_Work to complete_
Return all lines below containing the word "Include".

_Data records_
== Segment start ==

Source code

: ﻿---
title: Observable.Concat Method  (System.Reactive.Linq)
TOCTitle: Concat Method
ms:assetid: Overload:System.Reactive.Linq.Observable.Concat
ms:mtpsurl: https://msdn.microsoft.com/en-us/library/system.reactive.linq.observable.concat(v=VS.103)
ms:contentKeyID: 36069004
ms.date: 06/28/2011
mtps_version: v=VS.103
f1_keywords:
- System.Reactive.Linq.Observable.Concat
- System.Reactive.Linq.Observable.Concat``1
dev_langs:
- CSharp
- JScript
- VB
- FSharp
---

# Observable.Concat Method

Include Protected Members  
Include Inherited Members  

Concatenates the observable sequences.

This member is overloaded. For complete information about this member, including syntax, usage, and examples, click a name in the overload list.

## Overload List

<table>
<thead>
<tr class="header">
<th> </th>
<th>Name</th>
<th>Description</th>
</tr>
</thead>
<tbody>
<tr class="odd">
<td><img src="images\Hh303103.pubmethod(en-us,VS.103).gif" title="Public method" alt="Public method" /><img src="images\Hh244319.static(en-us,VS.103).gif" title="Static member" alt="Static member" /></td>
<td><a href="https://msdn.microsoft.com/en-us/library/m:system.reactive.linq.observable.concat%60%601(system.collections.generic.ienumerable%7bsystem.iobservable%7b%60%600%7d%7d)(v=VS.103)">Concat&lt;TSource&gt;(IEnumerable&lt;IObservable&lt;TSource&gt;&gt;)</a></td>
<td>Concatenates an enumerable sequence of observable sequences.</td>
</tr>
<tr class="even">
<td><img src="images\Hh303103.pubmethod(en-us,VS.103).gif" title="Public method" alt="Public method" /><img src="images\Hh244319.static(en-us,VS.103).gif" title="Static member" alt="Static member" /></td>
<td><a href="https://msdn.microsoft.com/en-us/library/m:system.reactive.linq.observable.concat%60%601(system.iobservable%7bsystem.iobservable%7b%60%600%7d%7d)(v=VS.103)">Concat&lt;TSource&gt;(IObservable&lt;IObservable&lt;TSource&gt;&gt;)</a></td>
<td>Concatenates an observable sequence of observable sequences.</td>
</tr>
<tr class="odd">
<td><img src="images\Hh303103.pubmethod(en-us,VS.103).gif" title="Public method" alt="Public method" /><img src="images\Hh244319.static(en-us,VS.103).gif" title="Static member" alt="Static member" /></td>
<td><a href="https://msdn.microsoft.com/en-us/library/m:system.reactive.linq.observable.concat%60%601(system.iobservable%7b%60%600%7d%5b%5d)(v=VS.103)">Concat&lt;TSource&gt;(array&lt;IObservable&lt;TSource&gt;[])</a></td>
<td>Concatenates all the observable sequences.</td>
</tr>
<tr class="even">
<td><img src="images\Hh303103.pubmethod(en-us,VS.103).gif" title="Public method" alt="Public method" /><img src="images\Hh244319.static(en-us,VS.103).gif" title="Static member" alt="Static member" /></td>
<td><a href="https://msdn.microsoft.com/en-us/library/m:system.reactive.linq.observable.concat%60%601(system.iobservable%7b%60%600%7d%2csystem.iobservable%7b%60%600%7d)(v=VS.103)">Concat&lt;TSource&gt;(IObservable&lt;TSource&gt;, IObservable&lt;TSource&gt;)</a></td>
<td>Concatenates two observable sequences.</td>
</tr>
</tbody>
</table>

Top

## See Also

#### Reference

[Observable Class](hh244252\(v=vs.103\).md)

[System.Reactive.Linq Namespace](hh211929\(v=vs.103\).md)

== Segment end ==

_Written answer_
Include Protected Members  
Include Inherited Members  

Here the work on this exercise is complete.